*** Opening Given information ***

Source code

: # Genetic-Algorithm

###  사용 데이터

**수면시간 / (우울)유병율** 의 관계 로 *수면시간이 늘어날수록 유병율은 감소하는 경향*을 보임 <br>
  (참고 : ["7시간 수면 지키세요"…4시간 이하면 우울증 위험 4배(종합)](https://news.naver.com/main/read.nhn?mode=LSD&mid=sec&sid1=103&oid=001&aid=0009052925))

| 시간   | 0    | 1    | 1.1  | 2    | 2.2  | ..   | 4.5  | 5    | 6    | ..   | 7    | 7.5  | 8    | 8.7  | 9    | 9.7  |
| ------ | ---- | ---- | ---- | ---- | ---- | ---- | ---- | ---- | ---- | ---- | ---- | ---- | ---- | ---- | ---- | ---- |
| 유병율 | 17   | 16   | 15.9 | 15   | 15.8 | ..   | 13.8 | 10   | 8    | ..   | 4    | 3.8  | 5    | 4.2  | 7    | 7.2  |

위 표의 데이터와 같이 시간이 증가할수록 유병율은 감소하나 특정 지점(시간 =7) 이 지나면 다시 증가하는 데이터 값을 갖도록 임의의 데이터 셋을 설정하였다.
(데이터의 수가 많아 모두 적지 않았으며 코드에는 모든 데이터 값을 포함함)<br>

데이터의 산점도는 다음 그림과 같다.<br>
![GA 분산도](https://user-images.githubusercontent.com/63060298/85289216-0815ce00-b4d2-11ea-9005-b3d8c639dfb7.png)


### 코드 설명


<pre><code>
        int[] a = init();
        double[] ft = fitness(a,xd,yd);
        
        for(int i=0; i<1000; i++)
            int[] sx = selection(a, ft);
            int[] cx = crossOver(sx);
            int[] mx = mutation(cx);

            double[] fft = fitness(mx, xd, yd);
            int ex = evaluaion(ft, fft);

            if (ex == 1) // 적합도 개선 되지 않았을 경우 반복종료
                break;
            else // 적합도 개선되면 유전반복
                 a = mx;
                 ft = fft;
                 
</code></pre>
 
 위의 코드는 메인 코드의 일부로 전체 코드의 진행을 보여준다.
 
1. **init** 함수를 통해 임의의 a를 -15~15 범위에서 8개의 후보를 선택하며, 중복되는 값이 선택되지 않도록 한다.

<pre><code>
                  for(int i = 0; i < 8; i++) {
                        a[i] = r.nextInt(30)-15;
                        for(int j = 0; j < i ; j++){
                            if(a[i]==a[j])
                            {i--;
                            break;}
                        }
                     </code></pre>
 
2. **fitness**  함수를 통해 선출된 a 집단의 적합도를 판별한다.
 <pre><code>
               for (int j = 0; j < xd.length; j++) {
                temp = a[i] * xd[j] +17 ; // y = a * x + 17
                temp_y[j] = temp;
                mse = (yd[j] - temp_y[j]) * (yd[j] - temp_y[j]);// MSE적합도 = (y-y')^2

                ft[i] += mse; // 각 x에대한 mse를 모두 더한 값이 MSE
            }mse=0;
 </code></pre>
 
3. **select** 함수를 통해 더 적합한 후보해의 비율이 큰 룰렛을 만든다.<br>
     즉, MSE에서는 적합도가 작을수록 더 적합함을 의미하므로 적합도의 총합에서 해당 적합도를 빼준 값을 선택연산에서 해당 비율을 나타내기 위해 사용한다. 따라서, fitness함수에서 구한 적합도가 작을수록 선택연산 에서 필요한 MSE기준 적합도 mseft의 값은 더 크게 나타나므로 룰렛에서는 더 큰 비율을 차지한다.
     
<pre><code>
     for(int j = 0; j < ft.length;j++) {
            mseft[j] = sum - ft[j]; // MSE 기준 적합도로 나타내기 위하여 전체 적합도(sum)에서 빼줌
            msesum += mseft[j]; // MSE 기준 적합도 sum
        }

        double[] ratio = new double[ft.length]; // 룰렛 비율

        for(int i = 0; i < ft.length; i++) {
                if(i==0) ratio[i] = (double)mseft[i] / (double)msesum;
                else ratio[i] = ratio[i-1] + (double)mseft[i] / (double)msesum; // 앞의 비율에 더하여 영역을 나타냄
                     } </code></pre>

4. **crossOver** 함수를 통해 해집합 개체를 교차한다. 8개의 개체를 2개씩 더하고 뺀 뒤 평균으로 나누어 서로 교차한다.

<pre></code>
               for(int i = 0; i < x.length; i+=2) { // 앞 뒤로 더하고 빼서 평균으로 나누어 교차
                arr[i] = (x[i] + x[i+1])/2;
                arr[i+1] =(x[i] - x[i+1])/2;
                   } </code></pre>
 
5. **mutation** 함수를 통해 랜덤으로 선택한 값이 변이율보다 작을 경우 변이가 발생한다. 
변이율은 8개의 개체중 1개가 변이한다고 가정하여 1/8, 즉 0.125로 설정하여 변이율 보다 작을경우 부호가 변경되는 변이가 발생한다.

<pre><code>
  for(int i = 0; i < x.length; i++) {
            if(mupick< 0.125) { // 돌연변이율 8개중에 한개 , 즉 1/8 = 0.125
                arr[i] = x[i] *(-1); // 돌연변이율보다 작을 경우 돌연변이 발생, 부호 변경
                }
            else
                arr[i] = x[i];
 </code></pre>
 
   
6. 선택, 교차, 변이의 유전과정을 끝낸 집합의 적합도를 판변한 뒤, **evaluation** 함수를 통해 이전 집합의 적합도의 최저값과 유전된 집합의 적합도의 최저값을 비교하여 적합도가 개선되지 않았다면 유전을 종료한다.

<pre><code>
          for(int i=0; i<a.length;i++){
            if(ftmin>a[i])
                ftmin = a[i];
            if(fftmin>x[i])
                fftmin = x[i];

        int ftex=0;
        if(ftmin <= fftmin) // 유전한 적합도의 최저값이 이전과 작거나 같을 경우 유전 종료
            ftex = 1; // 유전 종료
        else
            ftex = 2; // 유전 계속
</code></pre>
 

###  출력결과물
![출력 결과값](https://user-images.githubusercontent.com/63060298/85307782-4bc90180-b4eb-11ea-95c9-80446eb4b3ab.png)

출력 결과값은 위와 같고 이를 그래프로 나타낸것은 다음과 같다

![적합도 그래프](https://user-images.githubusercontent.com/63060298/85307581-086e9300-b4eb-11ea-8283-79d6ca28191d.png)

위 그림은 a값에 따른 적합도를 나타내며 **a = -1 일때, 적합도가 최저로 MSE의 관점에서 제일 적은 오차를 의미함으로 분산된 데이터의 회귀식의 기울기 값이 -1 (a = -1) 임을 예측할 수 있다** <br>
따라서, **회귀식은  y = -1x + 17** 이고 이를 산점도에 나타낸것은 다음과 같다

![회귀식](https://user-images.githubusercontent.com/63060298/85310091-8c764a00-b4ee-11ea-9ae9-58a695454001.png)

*** Closing Given information ***

Exercise goal
Write all the data out again, word for word.

Solution below
Source code

: # Genetic-Algorithm

###  사용 데이터

**수면시간 / (우울)유병율** 의 관계 로 *수면시간이 늘어날수록 유병율은 감소하는 경향*을 보임 <br>
  (참고 : ["7시간 수면 지키세요"…4시간 이하면 우울증 위험 4배(종합)](https://news.naver.com/main/read.nhn?mode=LSD&mid=sec&sid1=103&oid=001&aid=0009052925))

| 시간   | 0    | 1    | 1.1  | 2    | 2.2  | ..   | 4.5  | 5    | 6    | ..   | 7    | 7.5  | 8    | 8.7  | 9    | 9.7  |
| ------ | ---- | ---- | ---- | ---- | ---- | ---- | ---- | ---- | ---- | ---- | ---- | ---- | ---- | ---- | ---- | ---- |
| 유병율 | 17   | 16   | 15.9 | 15   | 15.8 | ..   | 13.8 | 10   | 8    | ..   | 4    | 3.8  | 5    | 4.2  | 7    | 7.2  |

위 표의 데이터와 같이 시간이 증가할수록 유병율은 감소하나 특정 지점(시간 =7) 이 지나면 다시 증가하는 데이터 값을 갖도록 임의의 데이터 셋을 설정하였다.
(데이터의 수가 많아 모두 적지 않았으며 코드에는 모든 데이터 값을 포함함)<br>

데이터의 산점도는 다음 그림과 같다.<br>
![GA 분산도](https://user-images.githubusercontent.com/63060298/85289216-0815ce00-b4d2-11ea-9005-b3d8c639dfb7.png)


### 코드 설명


<pre><code>
        int[] a = init();
        double[] ft = fitness(a,xd,yd);
        
        for(int i=0; i<1000; i++)
            int[] sx = selection(a, ft);
            int[] cx = crossOver(sx);
            int[] mx = mutation(cx);

            double[] fft = fitness(mx, xd, yd);
            int ex = evaluaion(ft, fft);

            if (ex == 1) // 적합도 개선 되지 않았을 경우 반복종료
                break;
            else // 적합도 개선되면 유전반복
                 a = mx;
                 ft = fft;
                 
</code></pre>
 
 위의 코드는 메인 코드의 일부로 전체 코드의 진행을 보여준다.
 
1. **init** 함수를 통해 임의의 a를 -15~15 범위에서 8개의 후보를 선택하며, 중복되는 값이 선택되지 않도록 한다.

<pre><code>
                  for(int i = 0; i < 8; i++) {
                        a[i] = r.nextInt(30)-15;
                        for(int j = 0; j < i ; j++){
                            if(a[i]==a[j])
                            {i--;
                            break;}
                        }
                     </code></pre>
 
2. **fitness**  함수를 통해 선출된 a 집단의 적합도를 판별한다.
 <pre><code>
               for (int j = 0; j < xd.length; j++) {
                temp = a[i] * xd[j] +17 ; // y = a * x + 17
                temp_y[j] = temp;
                mse = (yd[j] - temp_y[j]) * (yd[j] - temp_y[j]);// MSE적합도 = (y-y')^2

                ft[i] += mse; // 각 x에대한 mse를 모두 더한 값이 MSE
            }mse=0;
 </code></pre>
 
3. **select** 함수를 통해 더 적합한 후보해의 비율이 큰 룰렛을 만든다.<br>
     즉, MSE에서는 적합도가 작을수록 더 적합함을 의미하므로 적합도의 총합에서 해당 적합도를 빼준 값을 선택연산에서 해당 비율을 나타내기 위해 사용한다. 따라서, fitness함수에서 구한 적합도가 작을수록 선택연산 에서 필요한 MSE기준 적합도 mseft의 값은 더 크게 나타나므로 룰렛에서는 더 큰 비율을 차지한다.
     
<pre><code>
     for(int j = 0; j < ft.length;j++) {
            mseft[j] = sum - ft[j]; // MSE 기준 적합도로 나타내기 위하여 전체 적합도(sum)에서 빼줌
            msesum += mseft[j]; // MSE 기준 적합도 sum
        }

        double[] ratio = new double[ft.length]; // 룰렛 비율

        for(int i = 0; i < ft.length; i++) {
                if(i==0) ratio[i] = (double)mseft[i] / (double)msesum;
                else ratio[i] = ratio[i-1] + (double)mseft[i] / (double)msesum; // 앞의 비율에 더하여 영역을 나타냄
                     } </code></pre>

4. **crossOver** 함수를 통해 해집합 개체를 교차한다. 8개의 개체를 2개씩 더하고 뺀 뒤 평균으로 나누어 서로 교차한다.

<pre></code>
               for(int i = 0; i < x.length; i+=2) { // 앞 뒤로 더하고 빼서 평균으로 나누어 교차
                arr[i] = (x[i] + x[i+1])/2;
                arr[i+1] =(x[i] - x[i+1])/2;
                   } </code></pre>
 
5. **mutation** 함수를 통해 랜덤으로 선택한 값이 변이율보다 작을 경우 변이가 발생한다. 
변이율은 8개의 개체중 1개가 변이한다고 가정하여 1/8, 즉 0.125로 설정하여 변이율 보다 작을경우 부호가 변경되는 변이가 발생한다.

<pre><code>
  for(int i = 0; i < x.length; i++) {
            if(mupick< 0.125) { // 돌연변이율 8개중에 한개 , 즉 1/8 = 0.125
                arr[i] = x[i] *(-1); // 돌연변이율보다 작을 경우 돌연변이 발생, 부호 변경
                }
            else
                arr[i] = x[i];
 </code></pre>
 
   
6. 선택, 교차, 변이의 유전과정을 끝낸 집합의 적합도를 판변한 뒤, **evaluation** 함수를 통해 이전 집합의 적합도의 최저값과 유전된 집합의 적합도의 최저값을 비교하여 적합도가 개선되지 않았다면 유전을 종료한다.

<pre><code>
          for(int i=0; i<a.length;i++){
            if(ftmin>a[i])
                ftmin = a[i];
            if(fftmin>x[i])
                fftmin = x[i];

        int ftex=0;
        if(ftmin <= fftmin) // 유전한 적합도의 최저값이 이전과 작거나 같을 경우 유전 종료
            ftex = 1; // 유전 종료
        else
            ftex = 2; // 유전 계속
</code></pre>
 

###  출력결과물
![출력 결과값](https://user-images.githubusercontent.com/63060298/85307782-4bc90180-b4eb-11ea-95c9-80446eb4b3ab.png)

출력 결과값은 위와 같고 이를 그래프로 나타낸것은 다음과 같다

![적합도 그래프](https://user-images.githubusercontent.com/63060298/85307581-086e9300-b4eb-11ea-8283-79d6ca28191d.png)

위 그림은 a값에 따른 적합도를 나타내며 **a = -1 일때, 적합도가 최저로 MSE의 관점에서 제일 적은 오차를 의미함으로 분산된 데이터의 회귀식의 기울기 값이 -1 (a = -1) 임을 예측할 수 있다** <br>
따라서, **회귀식은  y = -1x + 17** 이고 이를 산점도에 나타낸것은 다음과 같다

![회귀식](https://user-images.githubusercontent.com/63060298/85310091-8c764a00-b4ee-11ea-9ae9-58a695454001.png)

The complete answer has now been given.